I'm happy to answer that.
Part of it relates to the question of relevance: what is relevant to investigations related to activities that undermine the security of Canada? Relevance is a very low threshold. If you're going to tinker with it, I would adopt “necessary”, because that's stricter.
Another problem is going to be that there's no oversight. There's no mechanism by which you can test whether or not something is, in fact, reasonable; reasonable is in the eye of the beholder.
Then also, we're now in the 21st century, when investigative means aren't simply following up leads but are analyzing databases and taking massive amounts of information and running them against algorithms in order to try to make information surface. If you are investigating to try to find the next person who's going to commit murder in a mosque, for example, if you have the mindset that the best way to do that is to analyze massive data sets because doing that is relevant to dealing with situations that would undermine the security of Canada, you can justify that in that sort of circumstance. When your mindset is that you operate by analyzing bulk data sets, then you can very easily see and connect those dots and take something that way. It might not have been the intention, but in this day and age, that is how a lot of investigations and a lot of intelligence work are being done, so we need to have the limitations that are in it.
As I said, I'd be happy to have the whole thing thrown out and rewritten and to have these things dealt with in the Privacy Act. The four recommendations made by the Canadian Bar Association would dramatically improve it, but we need to have the proportionality in it. It's the use of bulk data that troubles me the most.
I would be broadly in favour of oversight over the entire national security and intelligence functions within the Government of Canada, which would include the law enforcement components as well.
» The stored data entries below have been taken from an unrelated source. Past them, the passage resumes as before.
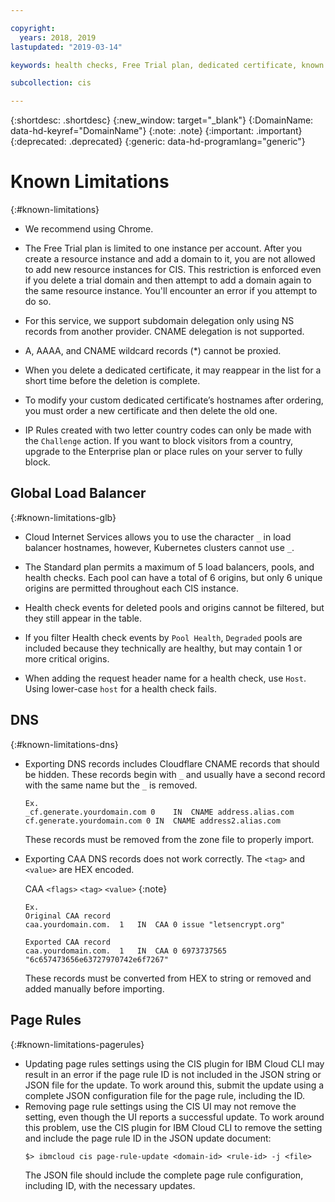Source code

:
 ```yaml
---

copyright:
  years: 2018, 2019
lastupdated: "2019-03-14"

keywords: health checks, Free Trial plan, dedicated certificate, known issues

subcollection: cis

---
```


{:shortdesc: .shortdesc}
{:new_window: target="_blank"}
{:DomainName: data-hd-keyref="DomainName"} 
{:note: .note} 
{:important: .important} 
{:deprecated: .deprecated} 
{:generic: data-hd-programlang="generic"}

# Known Limitations
{:#known-limitations}

 * We recommend using Chrome.
 
 * The Free Trial plan is limited to one instance per account. After you create a resource instance and add a domain to it, you are not allowed to add new resource instances for CIS. This restriction is enforced even if you delete a trial domain and then attempt to add a domain again to the same resource instance. You'll encounter an error if you attempt to do so.

 * For this service, we support subdomain delegation only using NS records from another provider. CNAME delegation is not supported.
  
 * A, AAAA, and CNAME wildcard records (*) cannot be proxied.

 * When you delete a dedicated certificate, it may reappear in the list for a short time before the deletion is complete.
 
 * To modify your custom dedicated certificate’s hostnames after ordering, you must order a new certificate and then delete the old one. 
 
 * IP Rules created with two letter country codes can only be made with the `Challenge` action. If you want to block visitors from a country, upgrade to the Enterprise plan or place rules on your server to fully block.

## Global Load Balancer
{:#known-limitations-glb}

 * Cloud Internet Services allows you to use the character `_` in load balancer hostnames, however, Kubernetes clusters cannot use `_`. 

 * The Standard plan permits a maximum of 5 load balancers, pools, and health checks. Each pool can have a total of 6 origins, but only 6 unique origins are permitted throughout each CIS instance.

* Health check events for deleted pools and origins cannot be filtered, but they still appear in the table.

* If you filter Health check events by `Pool Health`, `Degraded` pools are included because they technically are healthy, but may contain 1 or more critical origins.

* When adding the request header name for a health check, use `Host`. Using lower-case `host` for a health check fails.

## DNS
{:#known-limitations-dns}

 * Exporting DNS records includes Cloudflare CNAME records that should be hidden. These records begin with `_` and usually have a second record with the same name but the `_` is removed.
   ```
   Ex.
   _cf.generate.yourdomain.com 0	IN	CNAME address.alias.com
   cf.generate.yourdomain.com 0	IN	CNAME address2.alias.com
   ```
 
   These records must be removed from the zone file to properly import.
 
 * Exporting CAA DNS records does not work correctly. The `<tag>` and `<value>` are HEX encoded. 
 
    CAA `<flags>` `<tag>` `<value>`
  {:note}
   ```
   Ex.
   Original CAA record
   caa.yourdomain.com.	1	IN	CAA	0 issue "letsencrypt.org"
 
   Exported CAA record
   caa.yourdomain.com.	1	IN	CAA	0 6973737565 "6c657473656e63727970742e6f7267"
   ```
   These records must be converted from HEX to string or removed and added manually before importing.

## Page Rules
{:#known-limitations-pagerules}

   * Updating page rules settings using the CIS plugin for IBM Cloud CLI may result in an error if the page rule ID is not included in the JSON string or JSON file for the update. To work around this, submit the update using a complete JSON configuration file for the page rule, including the ID.
   * Removing page rule settings using the CIS UI may not remove the setting, even though the UI reports a successful update. To work around this problem, use the CIS plugin for IBM Cloud CLI to remove the setting and include the page rule ID in the JSON update document:
      ```
      $> ibmcloud cis page-rule-update <domain-id> <rule-id> -j <file>
      ```
      The JSON file should include the complete page rule configuration, including ID, with the necessary updates.
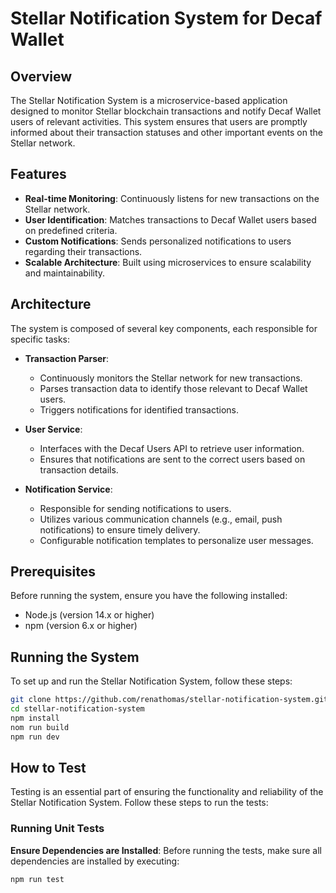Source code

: # Stellar Notification System for Decaf Wallet

## Overview

The Stellar Notification System is a microservice-based application designed to monitor Stellar blockchain transactions and notify Decaf Wallet users of relevant activities. This system ensures that users are promptly informed about their transaction statuses and other important events on the Stellar network.

## Features

- **Real-time Monitoring**: Continuously listens for new transactions on the Stellar network.
- **User Identification**: Matches transactions to Decaf Wallet users based on predefined criteria.
- **Custom Notifications**: Sends personalized notifications to users regarding their transactions.
- **Scalable Architecture**: Built using microservices to ensure scalability and maintainability.

## Architecture

The system is composed of several key components, each responsible for specific tasks:

- **Transaction Parser**:

  - Continuously monitors the Stellar network for new transactions.
  - Parses transaction data to identify those relevant to Decaf Wallet users.
  - Triggers notifications for identified transactions.

- **User Service**:

  - Interfaces with the Decaf Users API to retrieve user information.
  - Ensures that notifications are sent to the correct users based on transaction details.

- **Notification Service**:
  - Responsible for sending notifications to users.
  - Utilizes various communication channels (e.g., email, push notifications) to ensure timely delivery.
  - Configurable notification templates to personalize user messages.

## Prerequisites

Before running the system, ensure you have the following installed:

- Node.js (version 14.x or higher)
- npm (version 6.x or higher)

## Running the System

To set up and run the Stellar Notification System, follow these steps:

```bash
git clone https://github.com/renathomas/stellar-notification-system.git
cd stellar-notification-system
npm install
nom run build
npm run dev
```

## How to Test

Testing is an essential part of ensuring the functionality and reliability of the Stellar Notification System. Follow these steps to run the tests:

### Running Unit Tests

**Ensure Dependencies are Installed**: Before running the tests, make sure all dependencies are installed by executing:

```bash
npm run test
```
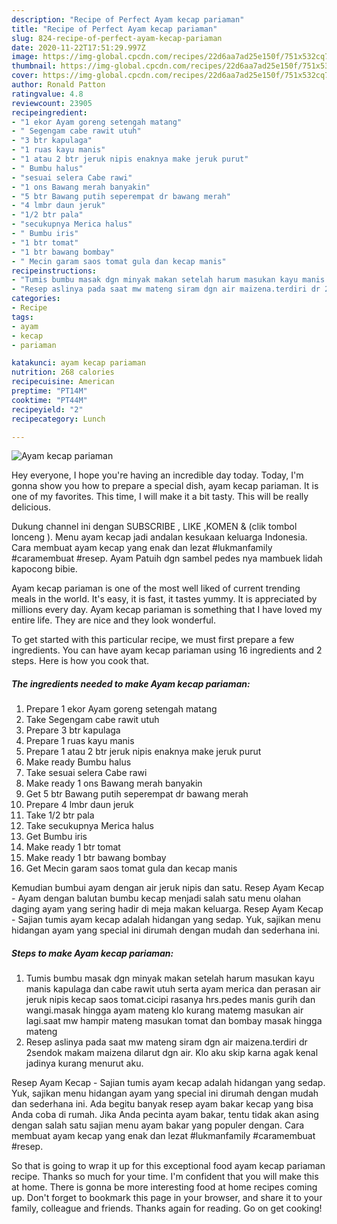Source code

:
 ```yaml
---
description: "Recipe of Perfect Ayam kecap pariaman"
title: "Recipe of Perfect Ayam kecap pariaman"
slug: 824-recipe-of-perfect-ayam-kecap-pariaman
date: 2020-11-22T17:51:29.997Z
image: https://img-global.cpcdn.com/recipes/22d6aa7ad25e150f/751x532cq70/ayam-kecap-pariaman-foto-resep-utama.jpg
thumbnail: https://img-global.cpcdn.com/recipes/22d6aa7ad25e150f/751x532cq70/ayam-kecap-pariaman-foto-resep-utama.jpg
cover: https://img-global.cpcdn.com/recipes/22d6aa7ad25e150f/751x532cq70/ayam-kecap-pariaman-foto-resep-utama.jpg
author: Ronald Patton
ratingvalue: 4.8
reviewcount: 23905
recipeingredient:
- "1 ekor Ayam goreng setengah matang"
- " Segengam cabe rawit utuh"
- "3 btr kapulaga"
- "1 ruas kayu manis"
- "1 atau 2 btr jeruk nipis enaknya make jeruk purut"
- " Bumbu halus"
- "sesuai selera Cabe rawi"
- "1 ons Bawang merah banyakin"
- "5 btr Bawang putih seperempat dr bawang merah"
- "4 lmbr daun jeruk"
- "1/2 btr pala"
- "secukupnya Merica halus"
- " Bumbu iris"
- "1 btr tomat"
- "1 btr bawang bombay"
- " Mecin garam saos tomat gula dan kecap manis"
recipeinstructions:
- "Tumis bumbu masak dgn minyak makan setelah harum masukan kayu manis kapulaga dan cabe rawit utuh serta ayam merica dan perasan air jeruk nipis kecap saos tomat.cicipi rasanya hrs.pedes manis gurih dan wangi.masak hingga ayam mateng klo kurang matemg masukan air lagi.saat mw hampir mateng masukan tomat dan bombay masak hingga mateng"
- "Resep aslinya pada saat mw mateng siram dgn air maizena.terdiri dr 2sendok makam maizena dilarut dgn air. Klo aku skip karna agak kenal jadinya kurang menurut aku."
categories:
- Recipe
tags:
- ayam
- kecap
- pariaman

katakunci: ayam kecap pariaman 
nutrition: 268 calories
recipecuisine: American
preptime: "PT14M"
cooktime: "PT44M"
recipeyield: "2"
recipecategory: Lunch

---
```



![Ayam kecap pariaman](https://img-global.cpcdn.com/recipes/22d6aa7ad25e150f/751x532cq70/ayam-kecap-pariaman-foto-resep-utama.jpg)

Hey everyone, I hope you're having an incredible day today. Today, I'm gonna show you how to prepare a special dish, ayam kecap pariaman. It is one of my favorites. This time, I will make it a bit tasty. This will be really delicious.

Dukung channel ini dengan SUBSCRIBE , LIKE ,KOMEN &amp; (clik tombol lonceng ). Menu ayam kecap jadi andalan kesukaan keluarga Indonesia. Cara membuat ayam kecap yang enak dan lezat #lukmanfamily #caramembuat #resep. Ayam Patuih dgn sambel pedes nya mambuek lidah kapocong bibie.

Ayam kecap pariaman is one of the most well liked of current trending meals in the world. It's easy, it is fast, it tastes yummy. It is appreciated by millions every day. Ayam kecap pariaman is something that I have loved my entire life. They are nice and they look wonderful.


To get started with this particular recipe, we must first prepare a few ingredients. You can have ayam kecap pariaman using 16 ingredients and 2 steps. Here is how you cook that.

<!--inarticleads1-->

##### The ingredients needed to make Ayam kecap pariaman:

1. Prepare 1 ekor Ayam goreng setengah matang
1. Take  Segengam cabe rawit utuh
1. Prepare 3 btr kapulaga
1. Prepare 1 ruas kayu manis
1. Prepare 1 atau 2 btr jeruk nipis enaknya make jeruk purut
1. Make ready  Bumbu halus
1. Take sesuai selera Cabe rawi
1. Make ready 1 ons Bawang merah banyakin
1. Get 5 btr Bawang putih seperempat dr bawang merah
1. Prepare 4 lmbr daun jeruk
1. Take 1/2 btr pala
1. Take secukupnya Merica halus
1. Get  Bumbu iris
1. Make ready 1 btr tomat
1. Make ready 1 btr bawang bombay
1. Get  Mecin garam saos tomat gula dan kecap manis


Kemudian bumbui ayam dengan air jeruk nipis dan satu. Resep Ayam Kecap - Ayam dengan balutan bumbu kecap menjadi salah satu menu olahan daging ayam yang sering hadir di meja makan keluarga. Resep Ayam Kecap - Sajian tumis ayam kecap adalah hidangan yang sedap. Yuk, sajikan menu hidangan ayam yang special ini dirumah dengan mudah dan sederhana ini. 

<!--inarticleads2-->

##### Steps to make Ayam kecap pariaman:

1. Tumis bumbu masak dgn minyak makan setelah harum masukan kayu manis kapulaga dan cabe rawit utuh serta ayam merica dan perasan air jeruk nipis kecap saos tomat.cicipi rasanya hrs.pedes manis gurih dan wangi.masak hingga ayam mateng klo kurang matemg masukan air lagi.saat mw hampir mateng masukan tomat dan bombay masak hingga mateng
1. Resep aslinya pada saat mw mateng siram dgn air maizena.terdiri dr 2sendok makam maizena dilarut dgn air. Klo aku skip karna agak kenal jadinya kurang menurut aku.


Resep Ayam Kecap - Sajian tumis ayam kecap adalah hidangan yang sedap. Yuk, sajikan menu hidangan ayam yang special ini dirumah dengan mudah dan sederhana ini. Ada begitu banyak resep ayam bakar kecap yang bisa Anda coba di rumah. Jika Anda pecinta ayam bakar, tentu tidak akan asing dengan salah satu sajian menu ayam bakar yang populer dengan. Cara membuat ayam kecap yang enak dan lezat #lukmanfamily #caramembuat #resep. 

So that is going to wrap it up for this exceptional food ayam kecap pariaman recipe. Thanks so much for your time. I'm confident that you will make this at home. There is gonna be more interesting food at home recipes coming up. Don't forget to bookmark this page in your browser, and share it to your family, colleague and friends. Thanks again for reading. Go on get cooking!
What we're seeing is that they all work as a group. When we have 17 organizations, some of which you'd think would have no national security role whatsoever, somebody has to have oversight over that.
I think that's absolutely critical, because most national security and intelligence activities are obviously top secret. Obviously they can't put all the information about what they're doing on their website. Because they are in the shadows, the only way you can make sure they conduct themselves in accordance with our expectations in a democratic society is to have confidence in the oversight, confidence that somebody is watching and keeping an eye on them, somebody who can keep the secrets but who can also blow the whistle when necessary.
I would suggest that it should be an officer of Parliament who has oversight and virtually unlimited powers of investigation, of her own initiative or in response to complaints, to deal with whistle-blowers and all that other sort of stuff over the entire apparatus. What's happened previously—and I think this is all part of the overarching discussion we're having on the green paper and everything else—is that, for example, the RCMP has been subject to one level of accountability, CSIS is subject to a different level of accountability, and CSE is subject to a different one, and I've no idea what's happening in some of these other departments. Nobody has a line of sight into the overall big picture other than perhaps the , but even then, perhaps not. Somebody needs to be able to keep an eye on this.
The only way we can have confidence in it is by having confidence in the overseer. We have to trust that the overseer is acting on our behalf, because we, as citizens, can't have visibility into all of these things that really have to happen in the shadows. We're making a leap of faith, but we have to trust the supervisor.